**TASK PROMPT**
Please write every entry out again, exactly as it reads below.

**Saved entries**
####

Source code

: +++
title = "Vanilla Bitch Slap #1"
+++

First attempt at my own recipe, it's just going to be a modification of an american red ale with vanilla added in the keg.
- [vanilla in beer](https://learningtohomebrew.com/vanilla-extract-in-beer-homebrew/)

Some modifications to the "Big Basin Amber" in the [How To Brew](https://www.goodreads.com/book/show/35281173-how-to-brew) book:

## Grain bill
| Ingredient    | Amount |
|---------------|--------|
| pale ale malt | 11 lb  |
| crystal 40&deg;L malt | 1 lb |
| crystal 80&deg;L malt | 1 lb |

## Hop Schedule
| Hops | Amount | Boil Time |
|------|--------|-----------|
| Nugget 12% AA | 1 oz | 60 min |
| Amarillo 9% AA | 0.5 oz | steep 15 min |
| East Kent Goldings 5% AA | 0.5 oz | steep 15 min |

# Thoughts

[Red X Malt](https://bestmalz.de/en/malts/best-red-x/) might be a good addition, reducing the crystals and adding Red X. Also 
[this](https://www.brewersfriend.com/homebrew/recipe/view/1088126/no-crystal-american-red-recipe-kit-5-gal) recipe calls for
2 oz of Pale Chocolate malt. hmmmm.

####

**FINISHED EXERCISE**
Source code

: +++
title = "Vanilla Bitch Slap #1"
+++

First attempt at my own recipe, it's just going to be a modification of an american red ale with vanilla added in the keg.
- [vanilla in beer](https://learningtohomebrew.com/vanilla-extract-in-beer-homebrew/)

Some modifications to the "Big Basin Amber" in the [How To Brew](https://www.goodreads.com/book/show/35281173-how-to-brew) book:

## Grain bill
| Ingredient    | Amount |
|---------------|--------|
| pale ale malt | 11 lb  |
| crystal 40&deg;L malt | 1 lb |
| crystal 80&deg;L malt | 1 lb |

## Hop Schedule
| Hops | Amount | Boil Time |
|------|--------|-----------|
| Nugget 12% AA | 1 oz | 60 min |
| Amarillo 9% AA | 0.5 oz | steep 15 min |
| East Kent Goldings 5% AA | 0.5 oz | steep 15 min |

# Thoughts

[Red X Malt](https://bestmalz.de/en/malts/best-red-x/) might be a good addition, reducing the crystals and adding Red X. Also 
[this](https://www.brewersfriend.com/homebrew/recipe/view/1088126/no-crystal-american-red-recipe-kit-5-gal) recipe calls for
2 oz of Pale Chocolate malt. hmmmm.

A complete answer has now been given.